Fallingwater design flows into the landscape

A house built over 67 years ago on a waterfall in Pennsylvania is still an architectural landmark

A house built over 67 years ago on a waterfall in Pennsylvania is still an architectural landmark. Why is Fallingwater special? Emma Cullinan, just back from a visit to it, reports

IRISH gardener Paul Martin, who was awarded a Silver Gilt Flora at Hampton Court last week, uses a day bed suspended over water in his Falling Waters garden that was inspired by architect Frank Lloyd Wright's Fallingwater, a house that has inspired many. Built between 1935 and 1939, it still attracts tens of thousands of visitors every year, which is astonishing for such a small work of architecture hidden in the depths of the US countryside.

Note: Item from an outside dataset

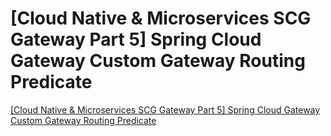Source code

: # [Cloud Native & Microservices  SCG Gateway Part 5] Spring Cloud Gateway Custom Gateway Routing Predicate
[[Cloud Native & Microservices  SCG Gateway Part 5] Spring Cloud Gateway Custom Gateway Routing Predicate](https://aiwithcloud.com/2022/09/16/cloud_native__microservices__scg_gateway_part_5_spring_cloud_gateway_custom_gateway_routing_predicate/)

Standing on a diving board or the deck of a ship looking down onto water makes you feel light, forces you to take a deep breath. It's about the height and also the water; knowing what it would feel like to plunge into it. That's part of the excitement of architect Frank Lloyd Wright's Fallingwater house in Pennsylvania, with its vast balconies cantilevering over a river and the top of a water fall.

It is approached down small country lanes two hours to the south east of Pittsburgh, home of Heinz. When I visited with my family, we were the only ones on the road, having reached the spot through deft map reading and unintentionally intimate tours of a couple of isolated towns. We turned onto a dirt track beneath tall trees and were suddenly in a queue of cars waiting to be checked in. Fallingwater is a top visitor attraction!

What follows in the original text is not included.